During this same era, the Republic also provided what was reportedly the most generous refuge of any East European nation to the Palestine Liberation Organization (under the strict caveat, of course, that no organization-related violence would occur on domestic soil). The terms of the PLO's guest residence had been negotiated between Abu Moses, his colleagues, and the Yugoslav chief of security over mandatory gifts of customs-restricted Johnnie Walker in the bowels of Belgrade's underground police headquarters and prison (where domestic dissidents languished), known as the Cave.

And indeed, that agreement was honored: During the PLO's entire Belgrade stay (with scores of youth on PLO scholarships, many from bitterly opposing factions) only one such incident occurred: In leafy Kalamegdan, an Ottoman Turkish fortress, now Belgrade's central park, when a rank-and-file Fatah member stabbed a low-level recruit from Ahmed Jibril's PFLP-General Command. Word had it that the incident was personal, rather than political, in nature.

Though Abu Moses' given name was Ibrahim, his colleagues all called him by his nom de guerre, with its curiously comic ring: "Abu," though he had no child of his own and therefore was not, at least in civilian terms, truly entitled to a filionym, and "Moses" (rather than the Arabic "Musa"), pronounced in gum-snapping American; a name that, while not uncommon among Arab newborns, was bequeathed far more iconically to Jewish ones. The result was a slightly clownish moniker eliciting fond hilarity every time it was uttered.

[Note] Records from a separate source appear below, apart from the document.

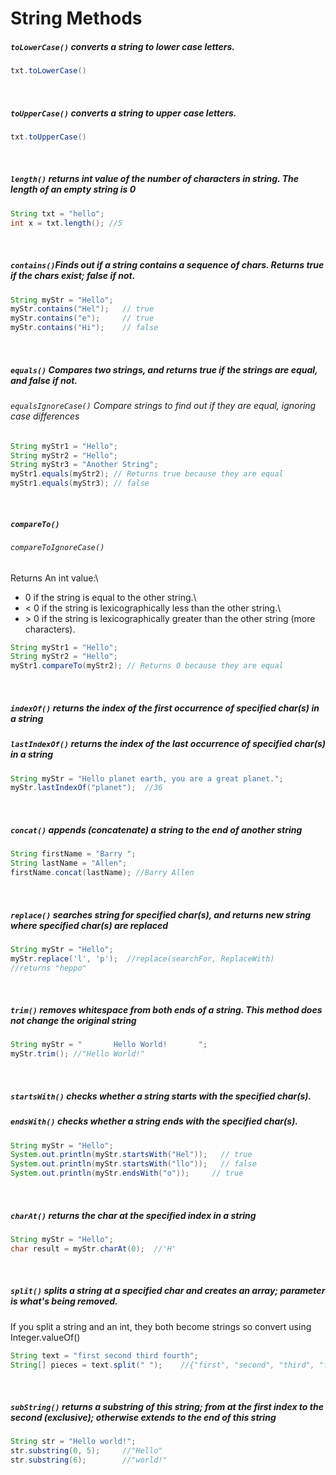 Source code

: # String Methods

##### ```toLowerCase()``` converts a string to lower case letters.
```Java
txt.toLowerCase()
```
<br>

##### ```toUpperCase()``` converts a string to upper case letters.
```Java
txt.toUpperCase()
```
<br>

##### ```length()``` returns int value of the number of characters in string. The length of an empty string is 0
```Java
String txt = "hello";
int x = txt.length(); //5
```
<br>

##### ```contains()```Finds out if a string contains a sequence of chars. Returns true if the chars exist; false if not.
```Java
String myStr = "Hello";
myStr.contains("Hel");   // true
myStr.contains("e");     // true
myStr.contains("Hi");    // false
```
<br>

##### ```equals()``` Compares two strings, and returns true if the strings are equal, and false if not.
###### ```equalsIgnoreCase()``` Compare strings to find out if they are equal, ignoring case differences

```Java
String myStr1 = "Hello";
String myStr2 = "Hello";
String myStr3 = "Another String";
myStr1.equals(myStr2); // Returns true because they are equal
myStr1.equals(myStr3); // false
```
<br>

##### ```compareTo()```
###### ```compareToIgnoreCase()```
Returns An int value:\
- 0 if the string is equal to the other string.\
- < 0 if the string is lexicographically less than the other string.\
- \> 0 if the string is lexicographically greater than the other string (more characters).
```Java
String myStr1 = "Hello";
String myStr2 = "Hello";
myStr1.compareTo(myStr2); // Returns 0 because they are equal
```
<br>

##### ```indexOf()``` returns the index of the first occurrence of specified char(s) in a string
##### ```lastIndexOf()``` returns the index of the last occurrence of specified char(s) in a string
```Java
String myStr = "Hello planet earth, you are a great planet.";
myStr.lastIndexOf("planet");  //36
```
<br>

##### ```concat()``` appends (concatenate) a string to the end of another string
```Java
String firstName = "Barry ";
String lastName = "Allen";
firstName.concat(lastName); //Barry Allen
```
<br>

##### ```replace()``` searches string for specified char(s), and returns new string where specified char(s) are replaced
```Java
String myStr = "Hello";
myStr.replace('l', 'p');  //replace(searchFor, ReplaceWith)
//returns "heppo"
```
<br>

##### ```trim()``` removes whitespace from both ends of a string. This method does not change the original string
```Java
String myStr = "       Hello World!       ";
myStr.trim(); //"Hello World!"
```
<br>

##### ```startsWith()``` checks whether a string starts with the specified char(s).
##### ```endsWith()``` checks whether a string ends with the specified char(s).
```Java
String myStr = "Hello";
System.out.println(myStr.startsWith("Hel"));   // true
System.out.println(myStr.startsWith("llo"));   // false
System.out.println(myStr.endsWith("o"));     // true
```
<br>

##### ```charAt()``` returns the char at the specified index in a string
```Java
String myStr = "Hello";
char result = myStr.charAt(0);  //'H'
```
<br>

##### ```split()``` splits a string at a specified char and creates an array; parameter is what's being removed. 
If you split a string and an int, they both become strings so convert using Integer.valueOf()
```Java
String text = "first second third fourth";
String[] pieces = text.split(" ");    //{"first", "second", "third", "fourth"}  
```
<br>

##### ```subString()``` returns a substring of this string; from at the first index to the second (exclusive); otherwise extends to the end of this string
```Java
String str = "Hello world!";
str.substring(0, 5);     //"Hello"
str.substring(6);        //"world!"
```
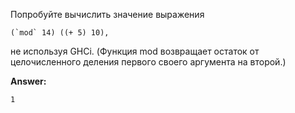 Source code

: Попробуйте вычислить значение выражения

```
(`mod` 14) ((+ 5) 10),
```
не используя GHCi. (Функция mod возвращает остаток от целочисленного деления первого своего аргумента на второй.)

**Answer:**

```
1
```
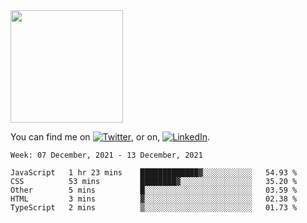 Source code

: <!-- ![visitors](https://visitor-badge.glitch.me/badge?page_id=page.id) -->

<img height="180em" src="https://github-readme-stats.vercel.app/api?username=alihernandez&show_icons=true&hide_border=true&&count_private=true&include_all_commits=true" />

<!-- Actual text -->

You can find me on [![Twitter][1.2]][1], or on, [![LinkedIn][2.2]][2].

<!-- Icons -->

[1.2]: http://i.imgur.com/wWzX9uB.png (twitter icon without padding)
[2.2]: https://raw.githubusercontent.com/MartinHeinz/MartinHeinz/master/linkedin-3-16.png (LinkedIn icon without padding)

<!-- Links to your social media accounts -->

[1]: https://twitter.com/phantomramen
[2]: https://www.linkedin.com/in/ali-hernandez-96b1b71a9/

<!--START_SECTION:waka-->
```text
Week: 07 December, 2021 - 13 December, 2021

JavaScript   1 hr 23 mins    █████████████▓░░░░░░░░░░░   54.93 % 
CSS          53 mins         ████████▓░░░░░░░░░░░░░░░░   35.20 % 
Other        5 mins          █░░░░░░░░░░░░░░░░░░░░░░░░   03.59 % 
HTML         3 mins          ▓░░░░░░░░░░░░░░░░░░░░░░░░   02.38 % 
TypeScript   2 mins          ▒░░░░░░░░░░░░░░░░░░░░░░░░   01.73 % 
```
<!--END_SECTION:waka-->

"Abu Moses! Abu Moses!" his cohort would hoot affectionately at welcoming ceremonies for touring PLO dignitaries, from whom the young operatives were cordoned off on the sidelines, like stock, behind crimson velvet ribbons. Here, at the margins of the action, discipline waned, and the leather-shod PLO scholars would once again transform into village boys, with village boys' ruthless compulsion for scorching nicknames.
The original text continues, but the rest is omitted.